There are shots of a prison dormitory, the barbershop, the visiting hall, workshops, and the courtroom. Inside the dormitory look much better and less crowded than I expected; they have electricity and a big screen TV. The guard actually asked for the prisoners’ permission before allowing the cameraman to film them.
Then, there is an ISIS prisoner joking and talking in a barber’s seat about looking all nice and sharp for his visiting wife. He has Valentine’s Day gift for her too. In the workshop, a former ISIS prison guard, sentenced to 20 years, paint car number plates. Nearly all prisoners have cigarettes dangling from their lips which was haram in their days.

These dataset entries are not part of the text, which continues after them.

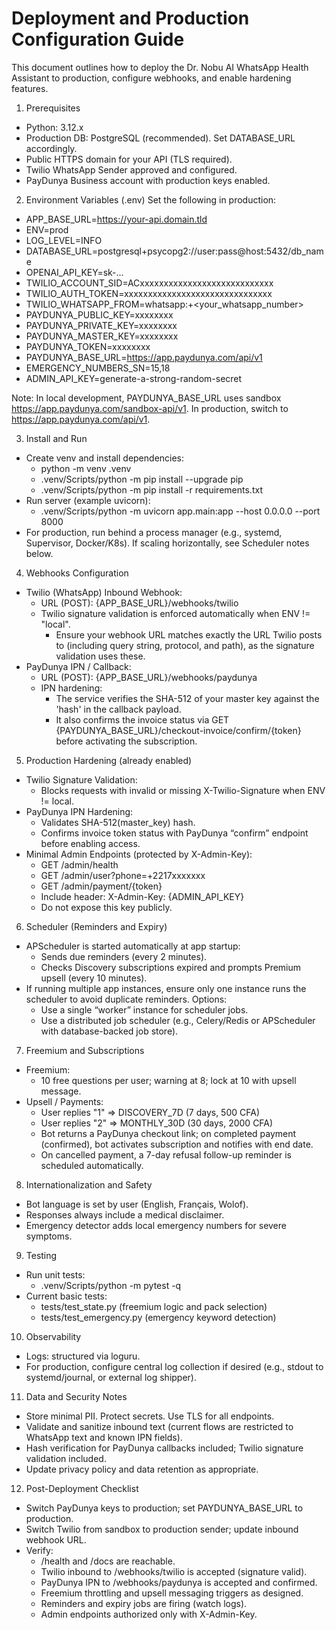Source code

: # Deployment and Production Configuration Guide

This document outlines how to deploy the Dr. Nobu AI WhatsApp Health Assistant to production, configure webhooks, and enable hardening features.

1) Prerequisites
- Python: 3.12.x
- Production DB: PostgreSQL (recommended). Set DATABASE_URL accordingly.
- Public HTTPS domain for your API (TLS required).
- Twilio WhatsApp Sender approved and configured.
- PayDunya Business account with production keys enabled.

2) Environment Variables (.env)
Set the following in production:
- APP_BASE_URL=https://your-api.domain.tld
- ENV=prod
- LOG_LEVEL=INFO
- DATABASE_URL=postgresql+psycopg2://user:pass@host:5432/db_name
- OPENAI_API_KEY=sk-...
- TWILIO_ACCOUNT_SID=ACxxxxxxxxxxxxxxxxxxxxxxxxxxxx
- TWILIO_AUTH_TOKEN=xxxxxxxxxxxxxxxxxxxxxxxxxxxxxxx
- TWILIO_WHATSAPP_FROM=whatsapp:+<your_whatsapp_number>
- PAYDUNYA_PUBLIC_KEY=xxxxxxxx
- PAYDUNYA_PRIVATE_KEY=xxxxxxxx
- PAYDUNYA_MASTER_KEY=xxxxxxxx
- PAYDUNYA_TOKEN=xxxxxxxx
- PAYDUNYA_BASE_URL=https://app.paydunya.com/api/v1
- EMERGENCY_NUMBERS_SN=15,18
- ADMIN_API_KEY=generate-a-strong-random-secret

Note: In local development, PAYDUNYA_BASE_URL uses sandbox https://app.paydunya.com/sandbox-api/v1. In production, switch to https://app.paydunya.com/api/v1.

3) Install and Run
- Create venv and install dependencies:
  - python -m venv .venv
  - .venv/Scripts/python -m pip install --upgrade pip
  - .venv/Scripts/python -m pip install -r requirements.txt
- Run server (example uvicorn):
  - .venv/Scripts/python -m uvicorn app.main:app --host 0.0.0.0 --port 8000
- For production, run behind a process manager (e.g., systemd, Supervisor, Docker/K8s). If scaling horizontally, see Scheduler notes below.

4) Webhooks Configuration
- Twilio (WhatsApp) Inbound Webhook:
  - URL (POST): {APP_BASE_URL}/webhooks/twilio
  - Twilio signature validation is enforced automatically when ENV != "local".
    - Ensure your webhook URL matches exactly the URL Twilio posts to (including query string, protocol, and path), as the signature validation uses these.
- PayDunya IPN / Callback:
  - URL (POST): {APP_BASE_URL}/webhooks/paydunya
  - IPN hardening:
    - The service verifies the SHA-512 of your master key against the 'hash' in the callback payload.
    - It also confirms the invoice status via GET {PAYDUNYA_BASE_URL}/checkout-invoice/confirm/{token} before activating the subscription.

5) Production Hardening (already enabled)
- Twilio Signature Validation:
  - Blocks requests with invalid or missing X-Twilio-Signature when ENV != local.
- PayDunya IPN Hardening:
  - Validates SHA-512(master_key) hash.
  - Confirms invoice token status with PayDunya “confirm” endpoint before enabling access.
- Minimal Admin Endpoints (protected by X-Admin-Key):
  - GET /admin/health
  - GET /admin/user?phone=+2217xxxxxxx
  - GET /admin/payment/{token}
  - Include header: X-Admin-Key: {ADMIN_API_KEY}
  - Do not expose this key publicly.

6) Scheduler (Reminders and Expiry)
- APScheduler is started automatically at app startup:
  - Sends due reminders (every 2 minutes).
  - Checks Discovery subscriptions expired and prompts Premium upsell (every 10 minutes).
- If running multiple app instances, ensure only one instance runs the scheduler to avoid duplicate reminders. Options:
  - Use a single “worker” instance for scheduler jobs.
  - Use a distributed job scheduler (e.g., Celery/Redis or APScheduler with database-backed job store).

7) Freemium and Subscriptions
- Freemium:
  - 10 free questions per user; warning at 8; lock at 10 with upsell message.
- Upsell / Payments:
  - User replies "1" => DISCOVERY_7D (7 days, 500 CFA)
  - User replies "2" => MONTHLY_30D (30 days, 2000 CFA)
  - Bot returns a PayDunya checkout link; on completed payment (confirmed), bot activates subscription and notifies with end date.
  - On cancelled payment, a 7-day refusal follow-up reminder is scheduled automatically.

8) Internationalization and Safety
- Bot language is set by user (English, Français, Wolof).
- Responses always include a medical disclaimer.
- Emergency detector adds local emergency numbers for severe symptoms.

9) Testing
- Run unit tests:
  - .venv/Scripts/python -m pytest -q
- Current basic tests:
  - tests/test_state.py (freemium logic and pack selection)
  - tests/test_emergency.py (emergency keyword detection)

10) Observability
- Logs: structured via loguru.
- For production, configure central log collection if desired (e.g., stdout to systemd/journal, or external log shipper).

11) Data and Security Notes
- Store minimal PII. Protect secrets. Use TLS for all endpoints.
- Validate and sanitize inbound text (current flows are restricted to WhatsApp text and known IPN fields).
- Hash verification for PayDunya callbacks included; Twilio signature validation included.
- Update privacy policy and data retention as appropriate.

12) Post-Deployment Checklist
- Switch PayDunya keys to production; set PAYDUNYA_BASE_URL to production.
- Switch Twilio from sandbox to production sender; update inbound webhook URL.
- Verify:
  - /health and /docs are reachable.
  - Twilio inbound to /webhooks/twilio is accepted (signature valid).
  - PayDunya IPN to /webhooks/paydunya is accepted and confirmed.
  - Freemium throttling and upsell messaging triggers as designed.
  - Reminders and expiry jobs are firing (watch logs).
  - Admin endpoints authorized only with X-Admin-Key.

In one case, the female judge of the three-member “People’s Defence Court” hands down 6 years of imprisonment to a young ISIS fighter who had surrendered, with the sentence reduced to 3 years for “extenuating circumstances”. “The sentence is too long. I regret it,” the prisoner says. “Do you know what sentence you would have if you were being judged by Iraqi or Syrian regimes,” responds one of the judges.
Some will criticise the light punishment these captured fighters are getting considering the severity of ISIS crimes. But the reality is lighter sentences to those who have surrendered, confessed, and expressed regret for their actions is the right thing to do to establish peace between communities. This is a project to build a new society with new values that is superior to its fascist/jihadist precedents.
Kurdish authorities, the YPG, the SDF, Americans, NATO, the coalition, and the whole world must help maintain these humane and civil standards against the barbarism delivered by Turkish-jihadi invaders.